**YOUR GOAL**
Using the data below, copy every line that contains the word "포인터는".

Records from a dataset
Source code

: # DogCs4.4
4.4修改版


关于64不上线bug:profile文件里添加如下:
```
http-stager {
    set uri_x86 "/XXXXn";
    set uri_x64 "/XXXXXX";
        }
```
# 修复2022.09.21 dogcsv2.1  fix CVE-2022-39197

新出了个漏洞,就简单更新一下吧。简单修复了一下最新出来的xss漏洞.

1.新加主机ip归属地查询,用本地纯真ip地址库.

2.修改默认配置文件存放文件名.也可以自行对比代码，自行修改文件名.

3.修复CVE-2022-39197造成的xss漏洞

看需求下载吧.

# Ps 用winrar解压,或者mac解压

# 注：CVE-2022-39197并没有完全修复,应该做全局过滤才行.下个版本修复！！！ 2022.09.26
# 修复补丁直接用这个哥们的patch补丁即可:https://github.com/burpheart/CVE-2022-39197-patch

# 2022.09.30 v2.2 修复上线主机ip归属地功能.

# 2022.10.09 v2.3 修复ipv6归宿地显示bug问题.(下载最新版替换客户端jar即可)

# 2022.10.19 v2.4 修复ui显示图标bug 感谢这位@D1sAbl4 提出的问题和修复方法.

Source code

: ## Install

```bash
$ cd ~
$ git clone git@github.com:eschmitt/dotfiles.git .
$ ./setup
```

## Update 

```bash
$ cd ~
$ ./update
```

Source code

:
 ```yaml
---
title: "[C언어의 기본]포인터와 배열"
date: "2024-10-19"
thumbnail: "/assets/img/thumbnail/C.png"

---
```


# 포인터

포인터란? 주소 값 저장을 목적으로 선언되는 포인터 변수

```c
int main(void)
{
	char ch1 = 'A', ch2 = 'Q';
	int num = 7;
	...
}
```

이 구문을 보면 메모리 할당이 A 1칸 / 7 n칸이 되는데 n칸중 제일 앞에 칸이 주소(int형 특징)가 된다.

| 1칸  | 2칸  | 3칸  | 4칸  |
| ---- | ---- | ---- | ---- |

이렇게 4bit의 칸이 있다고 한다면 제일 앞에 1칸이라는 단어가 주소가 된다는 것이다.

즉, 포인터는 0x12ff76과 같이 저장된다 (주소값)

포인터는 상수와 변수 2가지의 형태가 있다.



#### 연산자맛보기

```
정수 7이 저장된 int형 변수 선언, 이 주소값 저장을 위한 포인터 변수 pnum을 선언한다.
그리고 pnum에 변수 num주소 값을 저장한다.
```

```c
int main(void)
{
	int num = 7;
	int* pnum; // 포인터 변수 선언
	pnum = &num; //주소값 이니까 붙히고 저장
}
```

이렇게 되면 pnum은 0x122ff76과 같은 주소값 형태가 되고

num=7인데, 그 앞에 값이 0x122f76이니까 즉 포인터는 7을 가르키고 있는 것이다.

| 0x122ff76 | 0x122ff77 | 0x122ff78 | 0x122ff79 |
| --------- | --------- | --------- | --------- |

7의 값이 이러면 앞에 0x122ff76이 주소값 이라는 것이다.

**RESULT OF THE EXERCISE**
즉, 포인터는 0x12ff76과 같이 저장된다 (주소값)
포인터는 상수와 변수 2가지의 형태가 있다.
num=7인데, 그 앞에 값이 0x122f76이니까 즉 포인터는 7을 가르키고 있는 것이다.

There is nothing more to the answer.